*** Input material ***
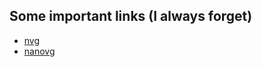 ## Some important links (I always forget)

* [nvg](https://github.com/sunli829/nvg)
* [nanovg](https://github.com/memononen/nanovg)

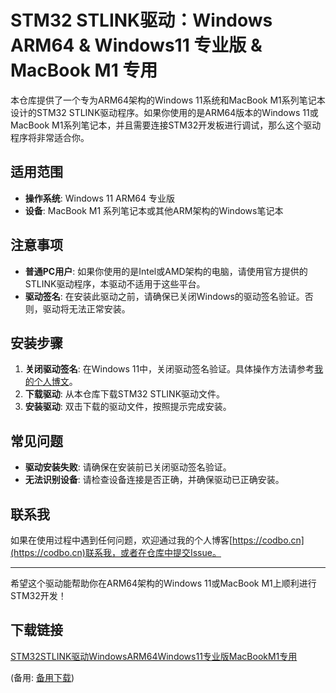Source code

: # STM32 STLINK驱动：Windows ARM64 & Windows11 专业版 & MacBook M1 专用

本仓库提供了一个专为ARM64架构的Windows 11系统和MacBook M1系列笔记本设计的STM32 STLINK驱动程序。如果你使用的是ARM64版本的Windows 11或MacBook M1系列笔记本，并且需要连接STM32开发板进行调试，那么这个驱动程序将非常适合你。

## 适用范围

- **操作系统**: Windows 11 ARM64 专业版
- **设备**: MacBook M1 系列笔记本或其他ARM架构的Windows笔记本

## 注意事项

- **普通PC用户**: 如果你使用的是Intel或AMD架构的电脑，请使用官方提供的STLINK驱动程序，本驱动不适用于这些平台。
- **驱动签名**: 在安装此驱动之前，请确保已关闭Windows的驱动签名验证。否则，驱动将无法正常安装。

## 安装步骤

1. **关闭驱动签名**: 在Windows 11中，关闭驱动签名验证。具体操作方法请参考[我的个人博文](https://codbo.cn/blog-273.html)。
2. **下载驱动**: 从本仓库下载STM32 STLINK驱动文件。
3. **安装驱动**: 双击下载的驱动文件，按照提示完成安装。

## 常见问题

- **驱动安装失败**: 请确保在安装前已关闭驱动签名验证。
- **无法识别设备**: 请检查设备连接是否正确，并确保驱动已正确安装。

## 联系我

如果在使用过程中遇到任何问题，欢迎通过我的个人博客[https://codbo.cn](https://codbo.cn)联系我，或者在仓库中提交Issue。

---

希望这个驱动能帮助你在ARM64架构的Windows 11或MacBook M1上顺利进行STM32开发！

## 下载链接
[STM32STLINK驱动WindowsARM64Windows11专业版MacBookM1专用](https://pan.quark.cn/s/163ea5b5b7e9) 

(备用: [备用下载](https://pan.baidu.com/s/1_GqnrPFKNKuR-QJNbNs7Sw?pwd=1234))

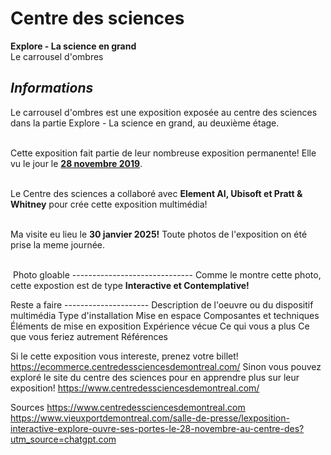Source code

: # **Centre des sciences**

</ins>**Explore - La science en grand**</ins><br/>
Le carrousel d'ombres<br/>

## *Informations*
Le carrousel d'ombres est une exposition exposée au centre des sciences dans la partie Explore - La science en grand, au deuxième étage.<br/><br/>


Cette exposition fait partie de leur nombreuse exposition permanente! Elle vu le jour le <ins>**28 novembre 2019**</ins>.<br/><br/>

Le Centre des sciences a collaboré avec **Element AI, Ubisoft et Pratt & Whitney** pour crée cette exposition multimédia!<br/><br/>

Ma visite eu lieu le **30 janvier 2025!** Toute photos de l'exposition on été prise la meme journée.<br/><br/>







<img src="./medias/photo.webp" width="0" height="0"/> Photo gloable ------------------------------
Comme le montre cette photo, cette expostion est de type **Interactive et Contemplative!**





Reste a faire ---------------------
Description de l'oeuvre ou du 
dispositif multimédia
 Type d'installation
 Mise en espace
 Composantes et techniques
 Éléments de mise en exposition
 Expérience vécue 
Ce qui vous a plus
 Ce que vous feriez autrement
 Références










Si le cette exposition vous intereste, prenez votre billet! https://ecommerce.centredessciencesdemontreal.com/
Sinon vous pouvez exploré le site du centre des sciences pour en apprendre plus sur leur exposition! https://www.centredessciencesdemontreal.com/

Sources
https://www.centredessciencesdemontreal.com
https://www.vieuxportdemontreal.com/salle-de-presse/lexposition-interactive-explore-ouvre-ses-portes-le-28-novembre-au-centre-des?utm_source=chatgpt.com


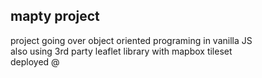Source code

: ## mapty project

project going over object oriented programing in vanilla JS  
also using 3rd party leaflet library with mapbox tileset  
deployed @
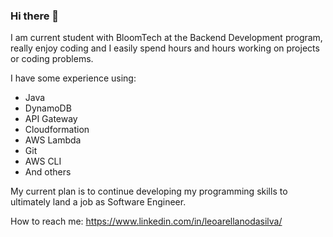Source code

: ### Hi there 👋

I am current student with BloomTech at the Backend Development program, really enjoy coding and I easily spend hours and hours working on projects or coding problems.

I have some experience using: 
* Java
* DynamoDB
* API Gateway
* Cloudformation
* AWS Lambda
* Git
* AWS CLI
* And others 

My current plan is to continue developing my programming skills to ultimately land a job as Software Engineer.

How to reach me: https://www.linkedin.com/in/leoarellanodasilva/



<!--
**leo7arellano/leo7arellano** is a ✨ _special_ ✨ repository because its `README.md` (this file) appears on your GitHub profile.

Here are some ideas to get you started:

- 🔭 I’m currently working on ...
- 🌱 I’m currently learning ...
- 👯 I’m looking to collaborate on ...
- 🤔 I’m looking for help with ...
- 💬 Ask me about ...
- 📫 How to reach me: ...
- 😄 Pronouns: ...
- ⚡ Fun fact: ...
-->
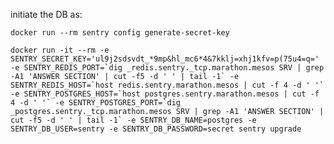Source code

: initiate the DB as:

    docker run --rm sentry config generate-secret-key

    docker run -it --rm -e SENTRY_SECRET_KEY='ul9j2sdsvdt_*9mp&hl_mc6*4&7kklj=xhj1kfv=p(75u4=q=' -e SENTRY_REDIS_PORT=`dig _redis.sentry._tcp.marathon.mesos SRV | grep -A1 'ANSWER SECTION' | cut -f5 -d ' ' | tail -1` -e SENTRY_REDIS_HOST=`host redis.sentry.marathon.mesos | cut -f 4 -d ' '` -e SENTRY_POSTGRES_HOST=`host postgres.sentry.marathon.mesos | cut -f 4 -d ' '` -e SENTRY_POSTGRES_PORT=`dig _postgres.sentry._tcp.marathon.mesos SRV | grep -A1 'ANSWER SECTION' | cut -f5 -d ' ' | tail -1` -e SENTRY_DB_NAME=postgres -e SENTRY_DB_USER=sentry -e SENTRY_DB_PASSWORD=secret sentry upgrade


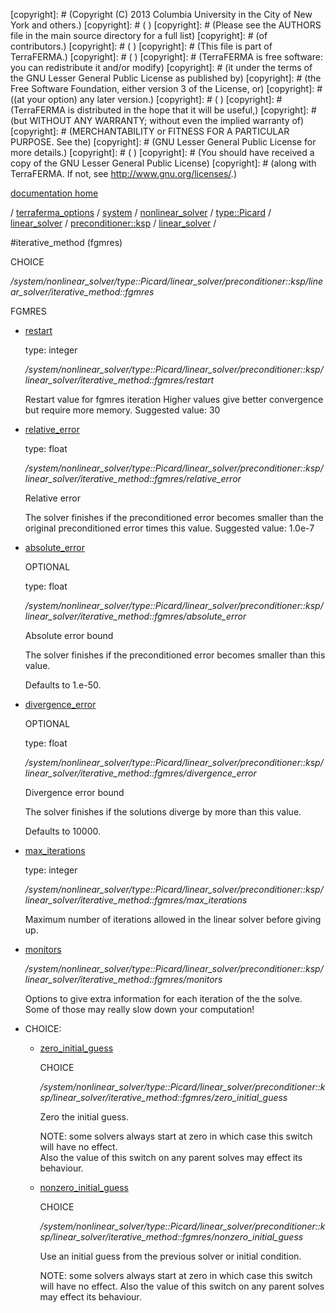 [copyright]: # (Copyright (C) 2013 Columbia University in the City of New York and others.)
[copyright]: # ( )
[copyright]: # (Please see the AUTHORS file in the main source directory for a full list)
[copyright]: # (of contributors.)
[copyright]: # ( )
[copyright]: # (This file is part of TerraFERMA.)
[copyright]: # ( )
[copyright]: # (TerraFERMA is free software: you can redistribute it and/or modify)
[copyright]: # (it under the terms of the GNU Lesser General Public License as published by)
[copyright]: # (the Free Software Foundation, either version 3 of the License, or)
[copyright]: # ((at your option) any later version.)
[copyright]: # ( )
[copyright]: # (TerraFERMA is distributed in the hope that it will be useful,)
[copyright]: # (but WITHOUT ANY WARRANTY; without even the implied warranty of)
[copyright]: # (MERCHANTABILITY or FITNESS FOR A PARTICULAR PURPOSE. See the)
[copyright]: # (GNU Lesser General Public License for more details.)
[copyright]: # ( )
[copyright]: # (You should have received a copy of the GNU Lesser General Public License)
[copyright]: # (along with TerraFERMA. If not, see <http://www.gnu.org/licenses/>.)

[documentation home](Documentation)

/ [terraferma_options](../../../../../../../terraferma_options.md) / [system](../../../../../../system.md) / [nonlinear_solver](../../../../../nonlinear_solver.md) / [type::Picard](../../../../type__Picard.md) / [linear_solver](../../../linear_solver.md) / [preconditioner::ksp](../../preconditioner__ksp.md) / [linear_solver](../linear_solver.md) /

#iterative_method (fgmres)

CHOICE 

*/system/nonlinear_solver/type::Picard/linear_solver/preconditioner::ksp/linear_solver/iterative_method::fgmres*

FGMRES

* [restart](iterative_method__fgmres/restart.md "child")

    type: integer

    */system/nonlinear_solver/type::Picard/linear_solver/preconditioner::ksp/linear_solver/iterative_method::fgmres/restart*

    Restart value for fgmres iteration
    Higher values give better convergence but require more memory.
    Suggested value: 30

* [relative_error](iterative_method__fgmres/relative_error.md "child")

    type: float

    */system/nonlinear_solver/type::Picard/linear_solver/preconditioner::ksp/linear_solver/iterative_method::fgmres/relative_error*

    Relative error
    
    The solver finishes if the preconditioned error becomes smaller than the original preconditioned error times this value.
    Suggested value: 1.0e-7

* [absolute_error](iterative_method__fgmres/absolute_error.md "child")

    OPTIONAL 

    type: float

    */system/nonlinear_solver/type::Picard/linear_solver/preconditioner::ksp/linear_solver/iterative_method::fgmres/absolute_error*

    Absolute error bound
    
    The solver finishes if the preconditioned error becomes smaller than this value.
    
    Defaults to 1.e-50.

* [divergence_error](iterative_method__fgmres/divergence_error.md "child")

    OPTIONAL 

    type: float

    */system/nonlinear_solver/type::Picard/linear_solver/preconditioner::ksp/linear_solver/iterative_method::fgmres/divergence_error*

    Divergence error bound
    
    The solver finishes if the solutions diverge by more than this value.
    
    Defaults to 10000.

* [max_iterations](iterative_method__fgmres/max_iterations.md "child")

    type: integer

    */system/nonlinear_solver/type::Picard/linear_solver/preconditioner::ksp/linear_solver/iterative_method::fgmres/max_iterations*

    Maximum number of iterations allowed in the linear solver
    before giving up.

* [monitors](iterative_method__fgmres/monitors.md "child")

    */system/nonlinear_solver/type::Picard/linear_solver/preconditioner::ksp/linear_solver/iterative_method::fgmres/monitors*

    Options to give extra information for each iteration of the
    the solve. Some of those may really slow down your computation!

* CHOICE:
    * [zero_initial_guess](iterative_method__fgmres/zero_initial_guess.md "child")

        CHOICE 

        */system/nonlinear_solver/type::Picard/linear_solver/preconditioner::ksp/linear_solver/iterative_method::fgmres/zero_initial_guess*

        Zero the initial guess.
        
        NOTE: some solvers always start at zero in which case this switch will have no effect.  
        Also the value of this switch on any parent solves may effect its behaviour.

    * [nonzero_initial_guess](iterative_method__fgmres/nonzero_initial_guess.md "child")

        CHOICE 

        */system/nonlinear_solver/type::Picard/linear_solver/preconditioner::ksp/linear_solver/iterative_method::fgmres/nonzero_initial_guess*

        Use an initial guess from the previous solver or initial condition.
        
        NOTE: some solvers always start at zero in which case this switch will have no effect.
        Also the value of this switch on any parent solves may effect its behaviour.

[autogenerated]: # (This file was automatically generated from the schema file:/home/cwilson/repos/github/TerraFERMA/TerraFERMA/buckettools/schemas/solvers.rng.)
***
#### [Work to complete]
Counting only lines that hold the word "solvers", report how many there are in the listing above, as a number alone.

#### [Answer to this task]
3